[Dataset entries]
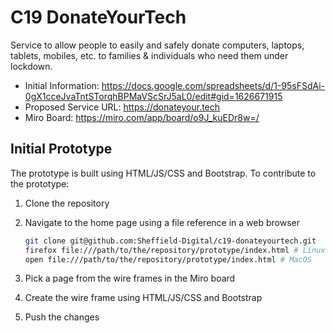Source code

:# C19 DonateYourTech

Service to allow people to easily and safely donate computers, laptops,
tablets, mobiles, etc. to families & individuals who need them under lockdown.

- Initial Information: https://docs.google.com/spreadsheets/d/1-95sFSdAi-0gX1cceJvaTntSTorqhBPMaVScSrJ5aL0/edit#gid=1626671915
- Proposed Service URL: https://donateyour.tech
- Miro Board: https://miro.com/app/board/o9J_kuEDr8w=/

## Initial Prototype

The prototype is built using HTML/JS/CSS and Bootstrap. To contribute to the
prototype:

1. Clone the repository
2. Navigate to the home page using a file reference in a web browser

    ```sh
    git clone git@github.com:Sheffield-Digital/c19-donateyourtech.git
    firefox file:///path/to/the/repository/prototype/index.html # Linux
    open file:///path/to/the/repository/prototype/index.html # MacOS
    ```

3. Pick a page from the wire frames in the Miro board
4. Create the wire frame using HTML/JS/CSS and Bootstrap
5. Push the changes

Your assignment: Every record is to be repeated exactly, and no picture is carried over.

Result below:
Source code

:# C19 DonateYourTech

Service to allow people to easily and safely donate computers, laptops,
tablets, mobiles, etc. to families & individuals who need them under lockdown.

- Initial Information: https://docs.google.com/spreadsheets/d/1-95sFSdAi-0gX1cceJvaTntSTorqhBPMaVScSrJ5aL0/edit#gid=1626671915
- Proposed Service URL: https://donateyour.tech
- Miro Board: https://miro.com/app/board/o9J_kuEDr8w=/

## Initial Prototype

The prototype is built using HTML/JS/CSS and Bootstrap. To contribute to the
prototype:

1. Clone the repository
2. Navigate to the home page using a file reference in a web browser

    ```sh
    git clone git@github.com:Sheffield-Digital/c19-donateyourtech.git
    firefox file:///path/to/the/repository/prototype/index.html # Linux
    open file:///path/to/the/repository/prototype/index.html # MacOS
    ```

3. Pick a page from the wire frames in the Miro board
4. Create the wire frame using HTML/JS/CSS and Bootstrap
5. Push the changes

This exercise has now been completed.